Pour assurer une meilleure intégration du REM et la fluidité des déplacements aux abords des stations, la construction de nouveaux ponts d'étagement pour les voies ferroviaires, passerelles piétonnes et voies d'accès a aussi été présentée, ainsi que le déplacement de certaines stations, de viaducs et de stationnements.

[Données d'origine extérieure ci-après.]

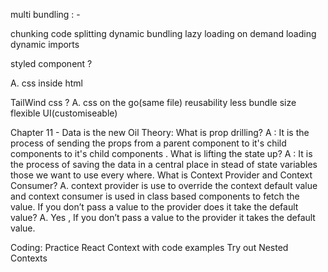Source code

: multi bundling : -

chunking
code splitting
dynamic bundling
lazy loading
on demand loading
dynamic imports

styled component ?

A. css inside html 


TailWind css ?
A. css on the go(same file)
 reusability
 less bundle size
 flexible UI(customiseable)


Chapter 11 - Data is the new Oil
Theory:
What is prop drilling?
A : It is the process of sending the props from a parent component to it's child components to it's child components .
What is lifting the state up?
A : It is the process of saving the data in a central place in stead of state variables those we want to use every where.
What is Context Provider and Context Consumer?
A. context provider is use to override the context default value and context consumer is used in class based components to fetch the value.
If you don’t pass a value to the provider does it take the default value?
A. Yes , If you don’t pass a value to the provider it takes the default value.

Coding:
Practice React Context with code examples
Try out Nested Contexts

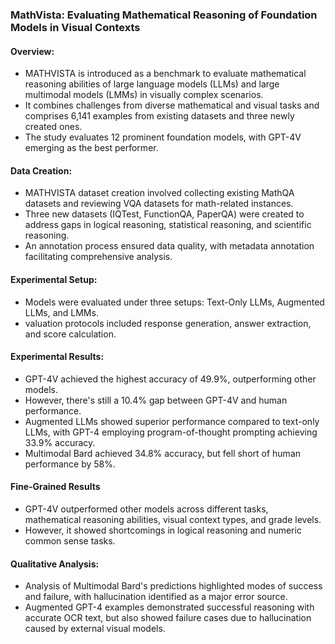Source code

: ### MathVista: Evaluating Mathematical Reasoning of Foundation Models in Visual Contexts

#### Overview:

- MATHVISTA is introduced as a benchmark to evaluate mathematical reasoning abilities of large language models (LLMs) and large multimodal models (LMMs) in visually complex scenarios.
- It combines challenges from diverse mathematical and visual tasks and comprises 6,141 examples from existing datasets and three newly created ones.
- The study evaluates 12 prominent foundation models, with GPT-4V emerging as the best performer.

#### Data Creation:

- MATHVISTA dataset creation involved collecting existing MathQA datasets and reviewing VQA datasets for math-related instances.
- Three new datasets (IQTest, FunctionQA, PaperQA) were created to address gaps in logical reasoning, statistical reasoning, and scientific reasoning.
- An annotation process ensured data quality, with metadata annotation facilitating comprehensive analysis.

#### Experimental Setup:

- Models were evaluated under three setups: Text-Only LLMs, Augmented LLMs, and LMMs.
- valuation protocols included response generation, answer extraction, and score calculation.

#### Experimental Results:

- GPT-4V achieved the highest accuracy of 49.9%, outperforming other models.
- However, there's still a 10.4% gap between GPT-4V and human performance.
- Augmented LLMs showed superior performance compared to text-only LLMs, with GPT-4 employing program-of-thought prompting achieving 33.9% accuracy.
- Multimodal Bard achieved 34.8% accuracy, but fell short of human performance by 58%.

#### Fine-Grained Results

- GPT-4V outperformed other models across different tasks, mathematical reasoning abilities, visual context types, and grade levels.
- However, it showed shortcomings in logical reasoning and numeric common sense tasks.

#### Qualitative Analysis:

- Analysis of Multimodal Bard's predictions highlighted modes of success and failure, with hallucination identified as a major error source.
- Augmented GPT-4 examples demonstrated successful reasoning with accurate OCR text, but also showed failure cases due to hallucination caused by external visual models.




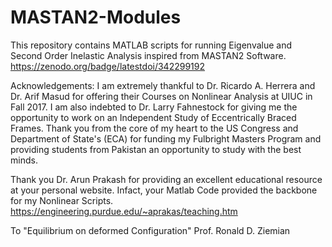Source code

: # MASTAN2-Modules
This repository contains MATLAB scripts for running Eigenvalue and Second Order Inelastic Analysis inspired from MASTAN2 Software.
https://zenodo.org/badge/latestdoi/342299192

Acknowledgements:
I am extremely thankful to Dr. Ricardo A. Herrera and Dr. Arif Masud for offering their Courses on Nonlinear Analysis at UIUC in Fall 2017. I am also indebted to Dr. Larry
Fahnestock for giving me the opportunity to work on an Independent Study of Eccentrically Braced Frames. Thank you from the core of my heart to the US Congress and Department of State's (ECA) for funding my Fulbright Masters Program and providing students from Pakistan an opportunity to study with the best minds.

Thank you Dr. Arun Prakash for providing an excellent educational resource at your personal website. Infact, your Matlab Code provided the backbone for my Nonlinear Scripts.
https://engineering.purdue.edu/~aprakas/teaching.htm

To "Equilibrium on deformed Configuration" 
                  Prof. Ronald D. Ziemian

L'ensemble de ces améliorations au projet initial porte l'estimation des coûts à environ 6 milliards de dollars, plutôt que les 5,9 milliards précédemment estimés. Ces ajouts, estimés à 140 millions de dollars, permettent de mieux répondre aux constats et besoins exprimés dans le cadre des consultations menées par CDPQ Infra. Toutes ces nouvelles améliorations permettront d'offrir des bénéfices concrets aux usagers et aux communautés, sur trois volets prioritaires :
• Une augmentation de la fréquence de service;
• Une plus grande fluidité des déplacements des usagers;
• Une meilleure intégration du REM aux plans d'aménagement des villes, aux systèmes de transport existants et à l'environnement.

 

Ceux-ci illustrent bien la volonté et l'approche innovante de CDPQ Infra pour mieux répondre aux besoins des communautés et faciliter l'intégration du projet dans l'aménagement du territoire métropolitain.